I might have figured out what the problem was; so I was walking around my car and I noticed something looked funny about the tires and wheels... it turns out the dealership that put my new 285 and 305 SC3R tires onto my stock 20 ZL1 wheels decided to put one of the front 285's on an 11' rear wheel and one of the rear 305's on a 10" front wheel!

I never checked the side walls before tracking which means I had a 285 front driver side and a 305 front passenger side with a 305 rear driver side and a 285 rear passenger side the entire track day.
Well that’s ridiculous. You may want to check that 305 inner tire for some wear against the shock.

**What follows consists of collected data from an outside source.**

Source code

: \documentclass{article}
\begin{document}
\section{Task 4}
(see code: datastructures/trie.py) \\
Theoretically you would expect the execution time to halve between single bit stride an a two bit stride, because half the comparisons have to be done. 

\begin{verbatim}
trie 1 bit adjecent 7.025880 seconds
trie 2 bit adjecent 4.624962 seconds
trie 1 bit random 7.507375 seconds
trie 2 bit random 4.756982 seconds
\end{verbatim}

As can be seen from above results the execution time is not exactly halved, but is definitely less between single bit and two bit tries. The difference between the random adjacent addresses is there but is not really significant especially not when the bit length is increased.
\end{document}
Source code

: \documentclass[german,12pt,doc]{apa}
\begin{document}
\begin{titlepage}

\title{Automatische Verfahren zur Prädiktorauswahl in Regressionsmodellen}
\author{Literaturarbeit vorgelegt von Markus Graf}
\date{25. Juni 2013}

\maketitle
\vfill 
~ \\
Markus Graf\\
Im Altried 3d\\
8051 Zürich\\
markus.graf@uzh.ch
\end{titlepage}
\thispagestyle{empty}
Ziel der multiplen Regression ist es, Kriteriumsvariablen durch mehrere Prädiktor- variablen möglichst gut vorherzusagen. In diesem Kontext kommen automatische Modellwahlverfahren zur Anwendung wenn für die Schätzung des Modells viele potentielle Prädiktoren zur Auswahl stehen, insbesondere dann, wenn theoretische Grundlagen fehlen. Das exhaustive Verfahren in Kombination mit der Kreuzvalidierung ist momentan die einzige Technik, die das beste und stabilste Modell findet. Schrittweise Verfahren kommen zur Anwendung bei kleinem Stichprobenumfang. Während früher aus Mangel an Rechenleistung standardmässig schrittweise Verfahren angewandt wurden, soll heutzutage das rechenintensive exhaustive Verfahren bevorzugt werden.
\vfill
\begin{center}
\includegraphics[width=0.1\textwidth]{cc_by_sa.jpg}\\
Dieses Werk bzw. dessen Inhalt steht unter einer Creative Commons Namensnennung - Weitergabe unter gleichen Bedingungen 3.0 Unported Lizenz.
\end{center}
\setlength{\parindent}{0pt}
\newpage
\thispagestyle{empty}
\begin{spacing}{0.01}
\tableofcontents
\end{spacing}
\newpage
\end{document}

Still need to re zero out your shocks. The way MRC works is that as your shock gets compressed, the ride height sensor (there’s a sensor on all 4 corners) send a small amount of voltage to your shock (there’s another sensor on all 4 shocks), magnetically charging the fluid which changes the damping force of your shock (whether is be rebound or compression). If you lowered your vehicle 1/2 inch, your car is now riding around like the shock is constantly under 1/2” compression, and never sends the proper rebound voltage either since it’s 1/2” shorter as well.

Definitely worth a rezero of the ride height sensors. I have a good friend of mine that owns a company that does shock sims for corvettes, camaros and all the trucks with magneride suspension. When i changed to DSSV’s (then changed back to MRC) he went through this with me.

Last edited by Move_Over; 06-02-2020 at 03:26 PM.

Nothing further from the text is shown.